Polling duplex is a technology based on the client polling on to the server. It is smart enough to answer instantly to events on server but cannot handle events occured between a disconnection and a reconnection from a client. While 5 milliseconds is a very short timeout you need to rely on a socket to push alle the events to the client.

Andrea Boschin

June 7. 2009 21:36

hello
      I want to know does SL 3.0 offer pure pushing technology (mean when ever server up it send data to connected client) , with a speed of 1 message at every 5 millsecond.

i belive polling duplex is like client periodly poll data for server , reather server send data to client when ever server update plz response ASAP
Regards

irfan

June 26. 2009 19:11

Great article.  And I appreciate you make your code available.  I've tried creating my own from scratch based on your example, but my proxy that is genreated by an "add service" from the IDE always uses ClientBase for the client base class, instead of DuplexClientBase.  Furthermore, it doesn't even generate the same methods - the callback methods, such as your UpdateRecieved and corresponding event args are completely absent.

How did you generate your proxy?  Based on the solution (and how it sits under Service References), it would seem it was done by the IDE "Add Reference", instead of the command line tool.  

Matt

June 26. 2009 22:18

Hi Matt, Thank you for your appraisal.
About your problem I thinkk you miss some configuration on the ServiceContract and CallbackContract. You have to be aware of the AsyncPattern = true I specify on the ITimeServiceClient contract and of the Begin/End pattern I used in the same contract. If you are unable to solve your problem please feel free to contact me by mail and send a small project to me.

Andrea Boschin

July 28. 2009 07:53

Hrmm that was weird, my comment got eaten. Anyway I wanted to say that it's nice to know that someone else also mentioned this as I had trouble finding the same info elsewhere. This was the first place that told me the answer. Thanks.

Steven W. Scott

July 28. 2009 07:58

Hi Steven, the comments are moderated due to heavy spamming during last days.
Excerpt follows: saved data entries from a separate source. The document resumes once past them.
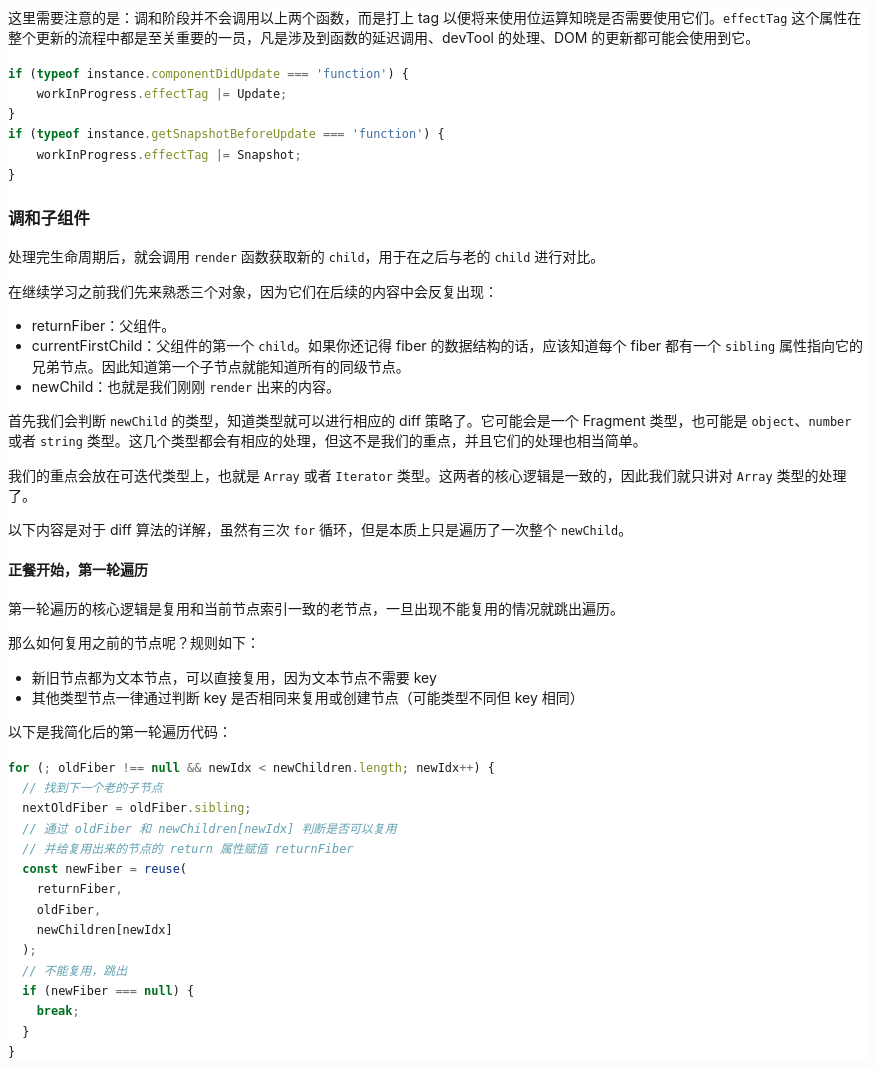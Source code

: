 这里需要注意的是：调和阶段并不会调用以上两个函数，而是打上 tag 以便将来使用位运算知晓是否需要使用它们。`effectTag` 这个属性在整个更新的流程中都是至关重要的一员，凡是涉及到函数的延迟调用、devTool 的处理、DOM 的更新都可能会使用到它。

```js
if (typeof instance.componentDidUpdate === 'function') {
    workInProgress.effectTag |= Update;
}
if (typeof instance.getSnapshotBeforeUpdate === 'function') {
    workInProgress.effectTag |= Snapshot;
}
```

### 调和子组件

处理完生命周期后，就会调用 `render` 函数获取新的 `child`，用于在之后与老的 `child` 进行对比。

在继续学习之前我们先来熟悉三个对象，因为它们在后续的内容中会反复出现：

- returnFiber：父组件。
- currentFirstChild：父组件的第一个 `child`。如果你还记得 fiber 的数据结构的话，应该知道每个 fiber 都有一个 `sibling` 属性指向它的兄弟节点。因此知道第一个子节点就能知道所有的同级节点。
- newChild：也就是我们刚刚 `render` 出来的内容。

首先我们会判断 `newChild` 的类型，知道类型就可以进行相应的 diff 策略了。它可能会是一个 Fragment 类型，也可能是 `object`、`number` 或者 `string` 类型。这几个类型都会有相应的处理，但这不是我们的重点，并且它们的处理也相当简单。

我们的重点会放在可迭代类型上，也就是 `Array` 或者 `Iterator` 类型。这两者的核心逻辑是一致的，因此我们就只讲对 `Array` 类型的处理了。

以下内容是对于 diff 算法的详解，虽然有三次 `for` 循环，但是本质上只是遍历了一次整个 `newChild`。

#### 正餐开始，第一轮遍历

第一轮遍历的核心逻辑是复用和当前节点索引一致的老节点，一旦出现不能复用的情况就跳出遍历。

那么如何复用之前的节点呢？规则如下：

- 新旧节点都为文本节点，可以直接复用，因为文本节点不需要 key
- 其他类型节点一律通过判断 key 是否相同来复用或创建节点（可能类型不同但 key 相同）

以下是我简化后的第一轮遍历代码：

```js
for (; oldFiber !== null && newIdx < newChildren.length; newIdx++) {
  // 找到下一个老的子节点
  nextOldFiber = oldFiber.sibling;
  // 通过 oldFiber 和 newChildren[newIdx] 判断是否可以复用
  // 并给复用出来的节点的 return 属性赋值 returnFiber
  const newFiber = reuse(
    returnFiber,
    oldFiber,
    newChildren[newIdx]
  );
  // 不能复用，跳出
  if (newFiber === null) {
    break;
  }
}
```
Thanks for the post.

Andrea Boschin

August 1. 2009 00:09

Hello
i have generated new proxy class for the same service,
but Poxy class not showing the callback methods,
it is not showing UpdateReceived method.
Regards,
krishna

krishna

September 13. 2009 13:02

Thanks for the great article.

I have a doubt.
How can be notified from client to server that some data has been changed?

memphis

September 13. 2009 13:18

you can implement a normal method of the wcf service on a separate contract.

Andrea Boschin

September 22. 2009 23:12


The title of this article is a little confusingSmile. I hoped to find here an answer regarding the "reliability" of this binding in wcf sense, that is: Transport Reliability, Message Reliability and Ordered Messages.

Ernest Morariu

November 28. 2009 05:08

Andrea,
I'm trying to understand your code. I guess I don't have enough knowledge about WCF. Could you provide a reference for how you set up the service host?

Thx,
-j

joniba

November 28. 2009 13:47

Hi joniba, the better is you download the code attached to this article and you will found a working sample where there is both the Service (with its host) and the Client.